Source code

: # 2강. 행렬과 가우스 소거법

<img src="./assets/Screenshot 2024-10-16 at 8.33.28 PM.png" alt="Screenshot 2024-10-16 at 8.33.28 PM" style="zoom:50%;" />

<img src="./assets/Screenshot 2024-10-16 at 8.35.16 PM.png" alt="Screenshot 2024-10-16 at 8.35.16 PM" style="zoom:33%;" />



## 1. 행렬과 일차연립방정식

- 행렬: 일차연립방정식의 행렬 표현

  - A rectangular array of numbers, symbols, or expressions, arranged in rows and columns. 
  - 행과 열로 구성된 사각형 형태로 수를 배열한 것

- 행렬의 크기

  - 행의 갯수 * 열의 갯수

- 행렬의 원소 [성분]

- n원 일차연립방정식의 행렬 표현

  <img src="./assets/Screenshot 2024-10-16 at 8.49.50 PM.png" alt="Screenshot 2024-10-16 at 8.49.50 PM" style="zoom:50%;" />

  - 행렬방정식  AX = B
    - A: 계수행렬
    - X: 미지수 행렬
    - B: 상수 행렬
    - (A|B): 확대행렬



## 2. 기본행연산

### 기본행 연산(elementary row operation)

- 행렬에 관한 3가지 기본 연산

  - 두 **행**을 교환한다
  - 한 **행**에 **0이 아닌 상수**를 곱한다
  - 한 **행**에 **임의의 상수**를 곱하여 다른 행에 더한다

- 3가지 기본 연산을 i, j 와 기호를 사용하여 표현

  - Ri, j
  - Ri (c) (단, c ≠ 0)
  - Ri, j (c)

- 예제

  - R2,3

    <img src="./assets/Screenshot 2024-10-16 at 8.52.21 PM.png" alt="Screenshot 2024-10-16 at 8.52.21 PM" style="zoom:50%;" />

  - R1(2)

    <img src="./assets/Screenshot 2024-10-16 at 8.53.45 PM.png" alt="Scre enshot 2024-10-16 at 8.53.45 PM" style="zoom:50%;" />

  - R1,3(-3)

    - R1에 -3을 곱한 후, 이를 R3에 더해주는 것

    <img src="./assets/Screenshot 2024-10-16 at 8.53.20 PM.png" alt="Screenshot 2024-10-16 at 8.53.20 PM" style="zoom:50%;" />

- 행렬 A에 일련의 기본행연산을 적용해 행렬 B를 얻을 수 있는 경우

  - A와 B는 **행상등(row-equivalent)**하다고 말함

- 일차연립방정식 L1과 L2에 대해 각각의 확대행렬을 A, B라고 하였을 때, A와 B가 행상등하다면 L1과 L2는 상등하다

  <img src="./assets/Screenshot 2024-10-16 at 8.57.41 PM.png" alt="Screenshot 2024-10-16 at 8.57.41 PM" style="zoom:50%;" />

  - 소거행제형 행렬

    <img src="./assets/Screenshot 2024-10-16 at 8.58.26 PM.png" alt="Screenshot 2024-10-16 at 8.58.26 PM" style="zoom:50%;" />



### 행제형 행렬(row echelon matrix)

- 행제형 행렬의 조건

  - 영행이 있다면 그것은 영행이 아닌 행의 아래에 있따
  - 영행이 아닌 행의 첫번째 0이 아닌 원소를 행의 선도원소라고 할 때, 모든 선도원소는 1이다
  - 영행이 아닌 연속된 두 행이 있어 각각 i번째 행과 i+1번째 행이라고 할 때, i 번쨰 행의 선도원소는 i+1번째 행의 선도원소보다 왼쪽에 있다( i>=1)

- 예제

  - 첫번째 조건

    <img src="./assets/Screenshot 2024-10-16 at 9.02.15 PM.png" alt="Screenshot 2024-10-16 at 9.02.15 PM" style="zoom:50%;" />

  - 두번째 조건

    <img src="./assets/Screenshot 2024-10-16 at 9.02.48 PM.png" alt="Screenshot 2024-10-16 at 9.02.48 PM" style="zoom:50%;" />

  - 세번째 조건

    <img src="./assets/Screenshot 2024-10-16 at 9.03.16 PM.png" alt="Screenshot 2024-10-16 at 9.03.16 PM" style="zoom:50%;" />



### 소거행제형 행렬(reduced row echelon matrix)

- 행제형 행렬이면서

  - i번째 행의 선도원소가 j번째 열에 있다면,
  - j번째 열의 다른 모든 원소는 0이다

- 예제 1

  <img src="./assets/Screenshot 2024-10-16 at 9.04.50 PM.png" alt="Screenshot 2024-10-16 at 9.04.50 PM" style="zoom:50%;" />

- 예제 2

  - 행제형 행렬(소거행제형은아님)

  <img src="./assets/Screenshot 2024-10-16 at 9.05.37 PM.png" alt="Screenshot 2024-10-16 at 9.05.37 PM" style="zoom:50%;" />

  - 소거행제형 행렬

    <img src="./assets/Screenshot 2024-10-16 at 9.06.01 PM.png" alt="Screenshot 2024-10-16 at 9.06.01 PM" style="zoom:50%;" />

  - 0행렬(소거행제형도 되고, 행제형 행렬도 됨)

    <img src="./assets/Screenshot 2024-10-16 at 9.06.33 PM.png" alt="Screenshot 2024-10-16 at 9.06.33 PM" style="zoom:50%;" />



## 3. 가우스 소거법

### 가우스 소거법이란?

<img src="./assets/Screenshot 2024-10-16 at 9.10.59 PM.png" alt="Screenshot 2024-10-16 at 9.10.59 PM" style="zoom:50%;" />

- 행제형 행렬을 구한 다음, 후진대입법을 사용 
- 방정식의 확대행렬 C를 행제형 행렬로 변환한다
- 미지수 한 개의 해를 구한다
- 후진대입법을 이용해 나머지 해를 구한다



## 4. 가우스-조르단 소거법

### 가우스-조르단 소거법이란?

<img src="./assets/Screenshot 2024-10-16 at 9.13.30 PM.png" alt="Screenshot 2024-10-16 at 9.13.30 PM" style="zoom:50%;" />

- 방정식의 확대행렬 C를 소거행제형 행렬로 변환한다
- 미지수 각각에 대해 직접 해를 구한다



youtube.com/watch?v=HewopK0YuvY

TASK TO COMPLETE: Provide only the count of lines in the material above that hold the word "선도원소는".

ANSWER FOR THIS EXERCISE: 2